The original recipe I wanted to make was sliced white potatoes alternated with slices of ham with a cheddar topping.

Unfortunately with the diabetes, white potatoes aren't an option.  I love sweet potatoes and they are okay in my diet, but I just can't seen to imagine what would make this dish come together.

I like the spices you suggested, but something seems missing,  Cheese?? Maybe.  I do have some Asiage, but it's  pretty strong.  What do you think?


----------



## Addie (Sep 5, 2014)

Zhizara said:


> I love Swiss, but lately it doesn't seem to have much flavor.  That's not a bad idea though.
> 
> The original recipe I wanted to make was sliced white potatoes alternated with slices of ham with a cheddar topping.
> 
> ...



For me, I want to taste the sweet potato. So I wouldn't want a cheese that is so strong that it would hide the potato.


----------



## CraigC (Sep 5, 2014)

If you are making the dish by alternating layers, thin slices of onion and fennel would add to the flavor, IMO.


----------



## Aunt Bea (Sep 5, 2014)

This sounds good!

I would leave out the rosemary and not worry about adding anything else.
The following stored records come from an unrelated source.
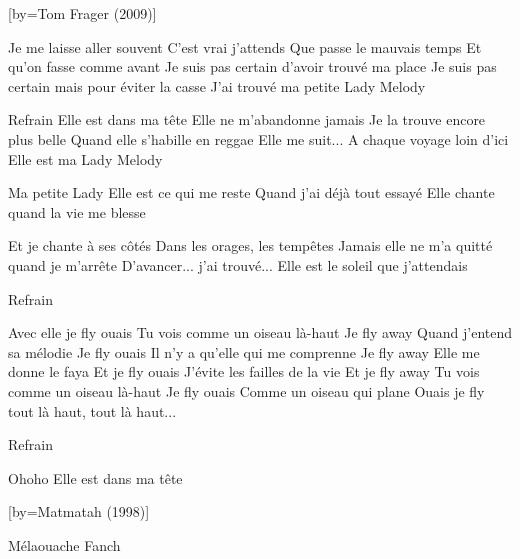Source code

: [by={Tom Frager (2009)}]

\beginverse
Je me laisse aller souvent
C'est vrai j'attends
Que passe le mauvais temps
Et qu'on fasse comme avant
Je suis pas certain d'avoir trouvé ma place
Je suis pas certain mais pour éviter la casse
J'ai trouvé ma petite Lady Melody
\endverse

\beginverse
Refrain
Elle est dans ma tête
Elle ne m'abandonne jamais
Je la trouve encore plus belle
Quand elle s'habille en reggae
Elle me suit...
A chaque voyage loin d'ici
Elle est ma Lady Melody
\endverse

\beginverse
Ma petite Lady
Elle est ce qui me reste
Quand j'ai déjà tout essayé
Elle chante quand la vie me blesse
\endverse

\beginverse
Et je chante à ses côtés
Dans les orages, les tempêtes
Jamais elle ne m'a quitté quand je m'arrête
D'avancer... j'ai trouvé...
Elle est le soleil que j'attendais
\endverse

\beginverse
Refrain
\endverse

\beginverse
Avec elle je fly ouais
Tu vois comme un oiseau là-haut
Je fly away
Quand j'entend sa mélodie
Je fly ouais
Il n'y a qu'elle qui me comprenne
Je fly away
Elle me donne le faya
Et je fly ouais
J'évite les failles de la vie
Et je fly away
Tu vois comme un oiseau là-haut
Je fly ouais
Comme un oiseau qui plane
Ouais je fly tout là haut, tout là haut...
\endverse

\beginverse
Refrain\\[2x]
\endverse

\beginverse
Ohoho
Elle est dans ma tête
\endverse

[by={Matmatah (1998)}]

\beginverse
Mélaouache Fanch \!
\endverse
For a mild melting cheese I would look at plain old American processed cheese (not cheese food) or muenster cheese.

You could also go in a different direction and use some taco blend shredded cheese with cumin and or chili powder for the spices.

This would be a once in a while treat for me.  If I have more than a cup of sweet potato my blood sugar would go out of sight.  I usually stick with half of a small baked sweet potato, butter, S&P and a little sprinkle of nutmeg.


----------



## GotGarlic (Sep 5, 2014)

You could replace the rosemary with a teaspoon of fresh thyme (I think 2 tbsp. rosemary is way too much anyway) and do half Asiago and half mozzarella or Monterey Jack for the cheese.

Have you thought about using Yukon Gold potatoes? Sweet potatoes have 115 calories and 8.7 grams of sugar per serving, while Yukon Gold potatoes have 50 calories and 1 gram of sugar per serving. I use Yukon Golds quite a lot.


----------



## Zhizara (Sep 5, 2014)

Now that I think about it, I think I'll skip adding any cheese.  Somehow it just doesn't fit my idea of the taste.

Thanks, GG  thyme it is.


----------